# How long does your 5kg co2 bottle last



## Puntius (1 Sep 2017)

Good day all.

I know this will be different on each tank. But to just get a rough estimate should be good.

So only started my c02 on my tank nearly 3 weeks ago.. Bought a 2nd hand c02 bottle 5kg one. Person I bought it from had it in his garage for the last 1 1/2 full apparently.. We'll to say this my bottle dropped from 5 to 4 in about two weeks which is acceptable. But while doing a water change last night I saw it was on 0 but still had a little co2 in as diffuser was still diffusing crazy. Taking bottle in to be filled today... So if it uses 1kg every 2 weeks my 5kg should then last about 3 months.. Just wanted to say my co2 regulator is a brand new dual Guage Saga regulator.. 

Inputs welcome. 



Sent from my SM-G930F using Tapatalk


----------



## doylecolmdoyle (1 Sep 2017)

Going to depend on your bubble rate and how long you are actually running the co2 for each day, like you said every tank is going to be different, check for leaks to make sure you are not wasting co2, a small 500g bottle last me about 3 months. 
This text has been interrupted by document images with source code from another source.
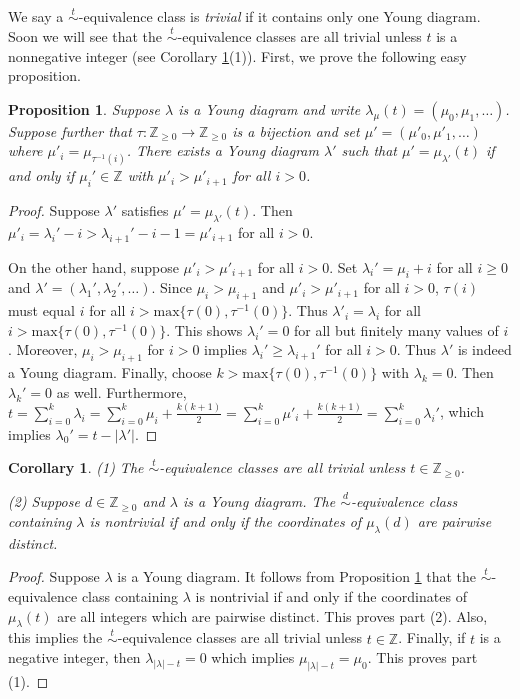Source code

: \documentclass{amsart}
\newtheorem{proposition}[theorem]{Proposition}
\newtheorem{corollary}[theorem]{Corollary}
\theoremstyle{definition}
\renewcommand{\1}{_{(1)}}
\renewcommand{\2}{_{(2)}}
\newcommand{\3}{_{(3)}}
\newcommand{\4}{_{(4)}}
\newcommand{\Z}{\mathbb{Z}}
\begin{document}
We say a $\stackrel{t}{\sim}$-equivalence class is \emph{trivial} if it contains only one Young diagram.  Soon we will see that the $\stackrel{t}{\sim}$-equivalence classes are all trivial unless $t$ is a nonnegative integer (see Corollary \ref{gensim}(1)).  First, we prove the following easy proposition.

\begin{proposition}\label{gs}  Suppose $\lambda$ is a Young diagram and write $\lambda_\mu(t)=(\mu_0, \mu_1,\ldots)$.  Suppose further that $\tau:\Z_{\geq 0}\to\Z_{\geq 0}$ is a bijection and set $\mu'=(\mu'_0, \mu'_1,\ldots)$ where $\mu'_{i}=\mu_{\tau^{-1}(i)}$.  There exists a Young diagram $\lambda'$ such that $\mu'=\mu_{\lambda'}(t)$ if and only if $\mu_i'\in\Z$ with $\mu'_i>\mu'_{i+1}$ for all $i>0$.  
\end{proposition}

\begin{proof} Suppose $\lambda'$ satisfies $\mu'=\mu_{\lambda'}(t)$. Then $\mu'_i=\lambda_i'-i>\lambda_{i+1}'-i-1=\mu'_{i+1}$ for all $i>0$.  

On the other hand, suppose $\mu'_i>\mu'_{i+1}$ for all $i>0$.  Set $\lambda_i'=\mu_i+i$ for all $i\geq0$ and $\lambda'=(\lambda_1', \lambda_2',\ldots)$.  Since $\mu_i>\mu_{i+1}$ and $\mu'_i>\mu'_{i+1}$ for all $i>0$, $\tau(i)$ must equal $i$ for all $i>\text{max}\{\tau(0), \tau^{-1}(0)\}$.  Thus $\lambda'_i=\lambda_i$ for all $i>\text{max}\{\tau(0), \tau^{-1}(0)\}$.  This shows $\lambda_i'=0$ for all but finitely many values of $i$.  Moreover, $\mu_i>\mu_{i+1}$ for $i>0$ implies $\lambda_i'\geq\lambda_{i+1}'$ for all $i>0$.  Thus $\lambda'$ is indeed a Young diagram.   Finally, choose $k>\text{max}\{\tau(0), \tau^{-1}(0)\}$ with $\lambda_k=0$.  Then $\lambda_k'=0$ as well.  Furthermore, $t=\sum_{i=0}^k\lambda_i=\sum_{i=0}^k\mu_i+\frac{k(k+1)}{2}=\sum_{i=0}^k\mu'_i+\frac{k(k+1)}{2}=\sum_{i=0}^k\lambda_i'$, which implies $\lambda_0'=t-|\lambda'|$.
\end{proof}

\begin{corollary}\label{gensim} (1) The $\stackrel{t}{\sim}$-equivalence classes are all trivial unless $t\in\Z_{\geq0}$.

(2) Suppose $d\in\Z_{\geq0}$ and $\lambda$ is a Young diagram. The $\stackrel{d}{\sim}$-equivalence class containing $\lambda$ is nontrivial if and only if the coordinates of $\mu_\lambda(d)$ are pairwise distinct.
\end{corollary}

\begin{proof} Suppose $\lambda$ is a Young diagram.  It follows from Proposition \ref{gs} that the $\stackrel{t}{\sim}$-equivalence class containing $\lambda$ is nontrivial if and only if the coordinates of $\mu_\lambda(t)$ are all integers which are pairwise distinct.  This proves part (2).  Also, this implies the $\stackrel{t}{\sim}$-equivalence classes are all trivial unless $t\in\Z$.  Finally, if $t$ is a negative integer, then $\lambda_{|\lambda|-t}=0$ which implies $\mu_{|\lambda|-t}=\mu_0$.  This proves part (1). 
\end{proof}
\end{document}

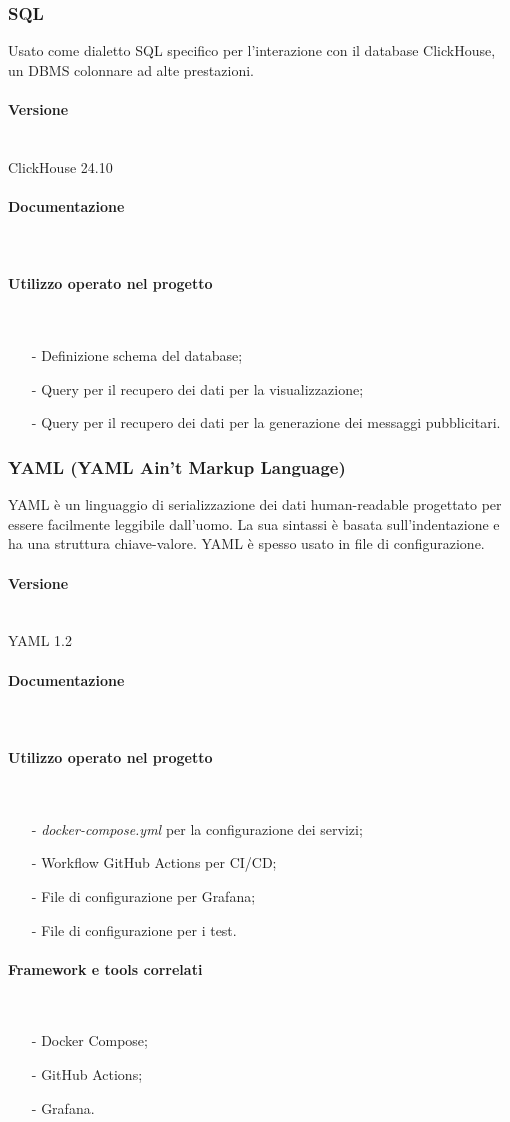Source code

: \documentclass[10pt]{article}
\newcommand{\myparagraph}[1]{\paragraph{#1}\mbox{}\\\vspace{0.4em}}
\begin{document}
\begin{justify}
        \subsubsection{SQL}
        Usato come dialetto SQL specifico per l'interazione con il database ClickHouse, un DBMS colonnare ad alte prestazioni.
            \myparagraph{Versione}
                ClickHouse 24.10
            \myparagraph{Documentazione}
            \myparagraph{Utilizzo operato nel progetto}
                \begin{itemize}
                    \item[-] Definizione schema del database;
                    \item[-] Query per il recupero dei dati per la visualizzazione;
                    \item[-] Query per il recupero dei dati per la generazione dei messaggi pubblicitari.
                \end{itemize}

        \subsubsection{YAML (YAML Ain't Markup Language)}
        YAML è un linguaggio di serializzazione dei dati human-readable progettato per essere facilmente leggibile dall'uomo. La sua 
        sintassi è basata sull'indentazione e ha una struttura chiave-valore. YAML è spesso usato in file di configurazione.
            \myparagraph{Versione} 
                YAML 1.2
            \myparagraph{Documentazione}
            \myparagraph{Utilizzo operato nel progetto}
                \begin{itemize}
                    \item[-] \textit{docker-compose.yml} per la configurazione dei servizi;
                    \item[-] Workflow GitHub Actions per CI/CD;
                    \item[-] File di configurazione per Grafana;
                    \item[-] File di configurazione per i test.
                \end{itemize}
            \myparagraph{Framework e tools correlati}
            \begin{itemize}
                \item[-] Docker Compose;
                \item[-] GitHub Actions;
                \item[-] Grafana.
            \end{itemize}


\end{justify}
\end{document}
If you got the bottle when it was half empty its going to hard to judge, just see how long it last now its full.


----------



## zozo (1 Sep 2017)

Also depends a lot on the size of the tank ofcourse, but with my effective 42 litre tank and a average 0.5 Ph drop and a 12 hour cycle my 5 kilo bootle did last 18 months.

But to get the best estimate find a good household scale, weigh the bottle to the gram, use it for a cycle and weigh it again. The difference obviously it's what you use, devide the 5000 grams with that result and you have your days to go.  Can't get it more precise than that..


----------



## Puntius (1 Sep 2017)

All sounds good so far will definitely do that thanks for your valued input.. The more knowledge the better. Come on peeps info added is always good. 

Sent from my SM-G930F using Tapatalk


----------



## Zeus. (1 Sep 2017)

On my 500L tank on third 6Kg bottle this year, but it doesn't have a BBS its more of a column of bubbles.


----------



## Puntius (1 Sep 2017)

Zeus. said:


> On my 500L tank on third 6Kg bottle this year, but it doesn't have a BBS its more of a column of bubbles.


So that is roughly between 2.5 to 3 months per bottle... Mine also a rush of bubbles lol... 

Sent from my SM-G930F using Tapatalk


----------



## agol77 (1 Sep 2017)

On my 1200litre system, a 5kg bottle only lasts six weeks, but I have a sump with fluidised media in it, so losing a lot of CO2 down there. Just recently switched to a 20kg FE, which is a beast! 


Sent from my iPhone using Tapatalk


----------



## ian_m (1 Sep 2017)

My tank gets through 15gr per day on a 2Kg FE (that's about 130 days) with a nice green drop checker.

So for 8 hours and 180litres it is 0.01gr CO2 per litre of tank water per hour.

So for agol77's tank of 1200 litres and assume 8 hours a day, a 5Kg bottle life will be 5000/(0.01 x 8 x 1200) = 52 days = 7.5 weeks. So 6 weeks and a sump is quite good really.


----------